▶ **WHAT IS REQUIRED**:
Return the lines below exactly as they appear, please, starting with the first and ending with the one that contains "server.js: normal aufbauen".
= = = = = = =
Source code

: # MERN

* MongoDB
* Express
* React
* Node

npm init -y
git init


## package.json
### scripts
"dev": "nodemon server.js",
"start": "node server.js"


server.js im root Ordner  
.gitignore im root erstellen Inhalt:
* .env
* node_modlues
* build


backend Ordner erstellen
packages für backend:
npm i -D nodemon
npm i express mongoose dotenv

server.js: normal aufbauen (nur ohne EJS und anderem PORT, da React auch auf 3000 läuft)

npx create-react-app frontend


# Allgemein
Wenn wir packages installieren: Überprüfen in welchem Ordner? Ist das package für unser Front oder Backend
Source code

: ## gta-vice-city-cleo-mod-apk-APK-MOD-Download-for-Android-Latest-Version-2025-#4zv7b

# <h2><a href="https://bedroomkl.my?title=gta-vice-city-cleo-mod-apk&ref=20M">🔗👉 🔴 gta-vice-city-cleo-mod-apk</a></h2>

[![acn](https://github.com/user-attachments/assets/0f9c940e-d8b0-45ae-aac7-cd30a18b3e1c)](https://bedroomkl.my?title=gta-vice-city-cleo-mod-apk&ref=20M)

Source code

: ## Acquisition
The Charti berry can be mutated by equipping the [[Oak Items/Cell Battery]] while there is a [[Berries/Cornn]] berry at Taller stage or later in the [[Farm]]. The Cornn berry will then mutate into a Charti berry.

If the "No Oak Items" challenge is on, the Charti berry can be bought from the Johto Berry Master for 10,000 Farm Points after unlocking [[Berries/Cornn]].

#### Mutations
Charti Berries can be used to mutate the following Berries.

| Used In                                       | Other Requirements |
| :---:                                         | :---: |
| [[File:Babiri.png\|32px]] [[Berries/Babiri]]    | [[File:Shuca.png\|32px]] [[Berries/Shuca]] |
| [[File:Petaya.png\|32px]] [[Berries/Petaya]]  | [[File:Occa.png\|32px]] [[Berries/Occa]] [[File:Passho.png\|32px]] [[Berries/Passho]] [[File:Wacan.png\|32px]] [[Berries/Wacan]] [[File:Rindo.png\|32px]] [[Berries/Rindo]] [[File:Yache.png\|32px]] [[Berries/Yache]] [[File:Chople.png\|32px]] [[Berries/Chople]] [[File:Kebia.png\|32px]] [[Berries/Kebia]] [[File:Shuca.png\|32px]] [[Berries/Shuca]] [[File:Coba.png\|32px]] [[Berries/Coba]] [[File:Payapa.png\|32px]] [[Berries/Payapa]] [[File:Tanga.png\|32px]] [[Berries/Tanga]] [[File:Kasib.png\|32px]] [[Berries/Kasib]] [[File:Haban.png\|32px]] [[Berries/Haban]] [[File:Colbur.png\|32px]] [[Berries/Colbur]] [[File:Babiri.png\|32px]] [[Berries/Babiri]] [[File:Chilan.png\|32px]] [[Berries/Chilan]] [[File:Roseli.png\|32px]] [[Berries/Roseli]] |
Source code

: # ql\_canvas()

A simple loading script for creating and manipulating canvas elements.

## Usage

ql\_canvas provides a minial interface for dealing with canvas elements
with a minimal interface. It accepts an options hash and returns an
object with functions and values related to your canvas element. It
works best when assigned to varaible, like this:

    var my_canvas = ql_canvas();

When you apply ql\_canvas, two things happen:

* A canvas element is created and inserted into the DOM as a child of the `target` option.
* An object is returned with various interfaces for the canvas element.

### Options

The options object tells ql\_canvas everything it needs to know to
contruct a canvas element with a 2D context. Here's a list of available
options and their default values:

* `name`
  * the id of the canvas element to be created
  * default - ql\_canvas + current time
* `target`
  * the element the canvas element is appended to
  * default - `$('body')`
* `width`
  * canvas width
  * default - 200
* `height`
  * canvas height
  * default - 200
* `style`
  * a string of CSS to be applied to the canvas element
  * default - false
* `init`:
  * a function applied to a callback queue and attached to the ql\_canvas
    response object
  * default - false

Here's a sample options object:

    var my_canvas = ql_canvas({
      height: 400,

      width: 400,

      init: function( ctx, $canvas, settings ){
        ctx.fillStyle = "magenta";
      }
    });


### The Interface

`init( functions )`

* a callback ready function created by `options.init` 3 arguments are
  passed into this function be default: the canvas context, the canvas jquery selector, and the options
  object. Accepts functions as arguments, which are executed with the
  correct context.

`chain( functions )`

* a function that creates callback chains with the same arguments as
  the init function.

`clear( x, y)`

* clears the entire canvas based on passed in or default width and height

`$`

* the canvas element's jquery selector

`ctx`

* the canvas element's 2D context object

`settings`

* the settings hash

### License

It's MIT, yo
= = = = = = =
▶ **SOLUTION**:
Source code

: # MERN

* MongoDB
* Express
* React
* Node

npm init -y
git init


## package.json
### scripts
"dev": "nodemon server.js",
"start": "node server.js"


server.js im root Ordner  
.gitignore im root erstellen Inhalt:
* .env
* node_modlues
* build


backend Ordner erstellen
packages für backend:
npm i -D nodemon
npm i express mongoose dotenv

server.js: normal aufbauen (nur ohne EJS und anderem PORT, da React auch auf 3000 läuft)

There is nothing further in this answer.